**Problem description**:
Nothing but a number should be given: how many lines in the entries below include the string "their".

..............................

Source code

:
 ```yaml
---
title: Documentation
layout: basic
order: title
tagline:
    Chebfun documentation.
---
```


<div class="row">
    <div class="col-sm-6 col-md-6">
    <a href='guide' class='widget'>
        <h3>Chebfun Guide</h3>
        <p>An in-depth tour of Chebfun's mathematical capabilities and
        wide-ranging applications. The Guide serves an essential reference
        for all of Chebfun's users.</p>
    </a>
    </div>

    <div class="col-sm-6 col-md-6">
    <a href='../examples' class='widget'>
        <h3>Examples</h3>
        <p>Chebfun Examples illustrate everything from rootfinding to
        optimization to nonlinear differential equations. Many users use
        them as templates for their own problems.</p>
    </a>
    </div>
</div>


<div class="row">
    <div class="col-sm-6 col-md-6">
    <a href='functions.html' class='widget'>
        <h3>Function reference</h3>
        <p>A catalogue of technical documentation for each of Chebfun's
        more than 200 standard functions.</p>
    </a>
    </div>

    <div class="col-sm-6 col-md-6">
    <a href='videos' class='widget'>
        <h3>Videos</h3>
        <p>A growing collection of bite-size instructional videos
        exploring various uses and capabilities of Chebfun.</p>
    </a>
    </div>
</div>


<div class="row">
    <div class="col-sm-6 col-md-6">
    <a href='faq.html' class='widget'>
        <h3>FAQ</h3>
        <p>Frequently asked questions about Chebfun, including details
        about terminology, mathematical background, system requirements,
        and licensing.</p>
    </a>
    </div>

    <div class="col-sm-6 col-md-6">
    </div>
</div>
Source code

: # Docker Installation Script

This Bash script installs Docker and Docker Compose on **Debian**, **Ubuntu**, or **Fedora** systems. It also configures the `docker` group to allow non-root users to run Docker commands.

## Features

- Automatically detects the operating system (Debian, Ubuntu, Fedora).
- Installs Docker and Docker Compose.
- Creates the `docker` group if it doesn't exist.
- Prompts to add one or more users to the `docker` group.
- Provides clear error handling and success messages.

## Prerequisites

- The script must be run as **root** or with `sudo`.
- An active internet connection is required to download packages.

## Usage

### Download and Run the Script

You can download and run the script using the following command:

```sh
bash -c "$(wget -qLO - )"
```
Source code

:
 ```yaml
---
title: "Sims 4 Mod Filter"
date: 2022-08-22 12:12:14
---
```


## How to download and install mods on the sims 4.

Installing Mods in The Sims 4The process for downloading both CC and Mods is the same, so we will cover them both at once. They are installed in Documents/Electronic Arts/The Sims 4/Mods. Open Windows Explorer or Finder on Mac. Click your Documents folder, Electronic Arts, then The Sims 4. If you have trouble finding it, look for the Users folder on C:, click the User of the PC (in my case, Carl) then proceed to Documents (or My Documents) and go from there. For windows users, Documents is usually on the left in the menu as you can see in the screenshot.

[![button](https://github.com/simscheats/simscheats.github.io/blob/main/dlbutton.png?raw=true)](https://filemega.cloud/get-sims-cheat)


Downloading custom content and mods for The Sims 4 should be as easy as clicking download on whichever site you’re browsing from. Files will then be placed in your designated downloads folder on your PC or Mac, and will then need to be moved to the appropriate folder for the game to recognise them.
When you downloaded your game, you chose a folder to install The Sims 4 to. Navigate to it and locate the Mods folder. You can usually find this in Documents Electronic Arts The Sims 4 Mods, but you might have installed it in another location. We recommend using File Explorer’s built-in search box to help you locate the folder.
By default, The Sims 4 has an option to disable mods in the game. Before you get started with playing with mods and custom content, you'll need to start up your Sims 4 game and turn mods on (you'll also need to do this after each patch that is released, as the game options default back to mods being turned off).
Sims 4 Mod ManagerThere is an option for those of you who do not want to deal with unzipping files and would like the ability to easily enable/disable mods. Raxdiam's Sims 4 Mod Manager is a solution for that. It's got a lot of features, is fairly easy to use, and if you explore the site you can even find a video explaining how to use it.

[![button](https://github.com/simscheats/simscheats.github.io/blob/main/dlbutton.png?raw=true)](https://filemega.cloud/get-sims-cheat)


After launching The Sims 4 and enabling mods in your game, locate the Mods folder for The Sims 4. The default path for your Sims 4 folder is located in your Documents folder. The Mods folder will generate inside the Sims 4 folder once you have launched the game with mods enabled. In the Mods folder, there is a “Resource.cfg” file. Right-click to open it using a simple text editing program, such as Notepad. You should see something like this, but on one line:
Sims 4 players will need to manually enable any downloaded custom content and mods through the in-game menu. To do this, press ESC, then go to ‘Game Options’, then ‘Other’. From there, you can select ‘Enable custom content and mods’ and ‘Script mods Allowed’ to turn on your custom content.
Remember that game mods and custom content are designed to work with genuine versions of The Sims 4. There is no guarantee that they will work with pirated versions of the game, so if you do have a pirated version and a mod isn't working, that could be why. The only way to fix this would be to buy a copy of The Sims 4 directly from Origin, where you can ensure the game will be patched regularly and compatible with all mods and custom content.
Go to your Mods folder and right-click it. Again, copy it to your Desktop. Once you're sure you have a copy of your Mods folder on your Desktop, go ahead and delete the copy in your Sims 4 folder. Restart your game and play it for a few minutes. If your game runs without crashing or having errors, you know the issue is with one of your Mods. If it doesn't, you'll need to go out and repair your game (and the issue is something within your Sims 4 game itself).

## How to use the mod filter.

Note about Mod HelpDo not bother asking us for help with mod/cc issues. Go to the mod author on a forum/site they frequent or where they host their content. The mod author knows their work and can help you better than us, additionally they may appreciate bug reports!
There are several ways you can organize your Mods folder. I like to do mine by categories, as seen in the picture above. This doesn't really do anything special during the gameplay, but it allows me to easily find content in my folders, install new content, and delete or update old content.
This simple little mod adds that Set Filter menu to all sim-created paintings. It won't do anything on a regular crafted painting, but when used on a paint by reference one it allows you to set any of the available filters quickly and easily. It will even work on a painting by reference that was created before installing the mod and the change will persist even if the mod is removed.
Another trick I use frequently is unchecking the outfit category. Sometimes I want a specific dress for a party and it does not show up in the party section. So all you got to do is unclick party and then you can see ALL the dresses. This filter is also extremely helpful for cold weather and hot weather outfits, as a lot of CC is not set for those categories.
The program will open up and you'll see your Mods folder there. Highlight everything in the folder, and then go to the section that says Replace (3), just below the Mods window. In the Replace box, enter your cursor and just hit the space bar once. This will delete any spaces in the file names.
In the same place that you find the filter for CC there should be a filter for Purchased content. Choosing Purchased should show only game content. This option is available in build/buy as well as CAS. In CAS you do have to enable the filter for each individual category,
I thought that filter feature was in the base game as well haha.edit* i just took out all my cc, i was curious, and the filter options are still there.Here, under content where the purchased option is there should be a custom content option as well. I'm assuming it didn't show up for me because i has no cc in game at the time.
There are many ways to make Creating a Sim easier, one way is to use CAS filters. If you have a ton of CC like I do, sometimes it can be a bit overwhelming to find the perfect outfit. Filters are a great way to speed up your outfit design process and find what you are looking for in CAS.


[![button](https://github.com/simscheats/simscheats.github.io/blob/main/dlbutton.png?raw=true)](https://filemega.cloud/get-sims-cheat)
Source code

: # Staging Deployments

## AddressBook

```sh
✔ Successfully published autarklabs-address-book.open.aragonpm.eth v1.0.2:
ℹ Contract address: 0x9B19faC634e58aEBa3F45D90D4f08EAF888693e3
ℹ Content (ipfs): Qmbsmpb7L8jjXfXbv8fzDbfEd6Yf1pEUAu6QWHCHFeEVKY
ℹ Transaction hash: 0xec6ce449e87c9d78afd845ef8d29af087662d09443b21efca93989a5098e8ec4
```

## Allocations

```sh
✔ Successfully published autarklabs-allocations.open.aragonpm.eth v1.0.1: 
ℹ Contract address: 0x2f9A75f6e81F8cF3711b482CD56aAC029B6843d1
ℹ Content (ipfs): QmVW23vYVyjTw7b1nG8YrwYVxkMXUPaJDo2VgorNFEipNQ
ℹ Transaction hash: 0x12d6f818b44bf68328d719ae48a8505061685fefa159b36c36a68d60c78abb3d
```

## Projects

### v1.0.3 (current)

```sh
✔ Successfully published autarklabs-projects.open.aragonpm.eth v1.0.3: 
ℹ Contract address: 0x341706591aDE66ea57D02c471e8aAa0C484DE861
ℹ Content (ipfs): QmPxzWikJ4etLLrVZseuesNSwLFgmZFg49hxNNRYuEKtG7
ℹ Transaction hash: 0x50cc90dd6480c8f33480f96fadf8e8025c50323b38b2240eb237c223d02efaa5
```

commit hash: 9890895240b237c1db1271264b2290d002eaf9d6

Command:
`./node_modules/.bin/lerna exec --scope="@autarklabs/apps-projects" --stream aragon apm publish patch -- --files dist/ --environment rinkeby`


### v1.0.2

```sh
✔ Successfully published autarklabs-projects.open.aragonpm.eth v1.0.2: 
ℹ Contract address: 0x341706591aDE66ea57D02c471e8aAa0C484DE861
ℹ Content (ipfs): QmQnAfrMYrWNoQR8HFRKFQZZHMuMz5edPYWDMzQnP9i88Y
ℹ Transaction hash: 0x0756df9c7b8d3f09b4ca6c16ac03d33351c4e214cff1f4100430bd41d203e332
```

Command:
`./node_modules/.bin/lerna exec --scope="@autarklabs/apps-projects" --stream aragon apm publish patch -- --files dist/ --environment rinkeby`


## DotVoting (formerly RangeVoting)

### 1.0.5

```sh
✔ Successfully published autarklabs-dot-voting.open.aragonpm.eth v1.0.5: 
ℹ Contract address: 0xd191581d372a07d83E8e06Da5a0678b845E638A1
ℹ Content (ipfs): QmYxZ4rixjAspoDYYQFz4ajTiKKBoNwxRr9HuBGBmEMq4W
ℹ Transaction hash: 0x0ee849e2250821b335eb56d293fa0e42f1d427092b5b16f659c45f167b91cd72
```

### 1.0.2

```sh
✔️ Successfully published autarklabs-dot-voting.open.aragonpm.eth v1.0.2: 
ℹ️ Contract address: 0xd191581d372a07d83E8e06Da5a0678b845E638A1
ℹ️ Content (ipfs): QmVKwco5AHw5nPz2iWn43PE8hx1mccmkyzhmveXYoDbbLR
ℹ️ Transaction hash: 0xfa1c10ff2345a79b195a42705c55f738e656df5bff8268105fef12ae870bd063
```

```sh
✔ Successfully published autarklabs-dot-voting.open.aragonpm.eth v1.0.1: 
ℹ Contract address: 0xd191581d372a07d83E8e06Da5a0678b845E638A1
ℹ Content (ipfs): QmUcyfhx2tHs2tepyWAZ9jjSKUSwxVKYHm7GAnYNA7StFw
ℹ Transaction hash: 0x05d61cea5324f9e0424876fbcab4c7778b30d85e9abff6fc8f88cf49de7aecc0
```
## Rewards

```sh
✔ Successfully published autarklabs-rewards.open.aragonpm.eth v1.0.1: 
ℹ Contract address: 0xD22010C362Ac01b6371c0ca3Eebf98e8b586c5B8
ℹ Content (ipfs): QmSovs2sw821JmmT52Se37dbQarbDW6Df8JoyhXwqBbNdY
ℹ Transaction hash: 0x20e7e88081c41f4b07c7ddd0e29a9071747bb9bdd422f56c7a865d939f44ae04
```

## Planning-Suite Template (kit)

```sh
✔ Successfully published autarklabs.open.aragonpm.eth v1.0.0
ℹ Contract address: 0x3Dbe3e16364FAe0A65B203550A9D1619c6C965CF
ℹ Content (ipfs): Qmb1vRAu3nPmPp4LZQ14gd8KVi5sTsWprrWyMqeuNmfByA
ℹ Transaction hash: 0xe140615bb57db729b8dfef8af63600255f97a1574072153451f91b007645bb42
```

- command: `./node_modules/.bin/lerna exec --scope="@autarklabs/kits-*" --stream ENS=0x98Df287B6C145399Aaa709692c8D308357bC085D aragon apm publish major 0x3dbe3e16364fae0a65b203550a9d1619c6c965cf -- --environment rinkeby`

..............................

**Written solution**:
2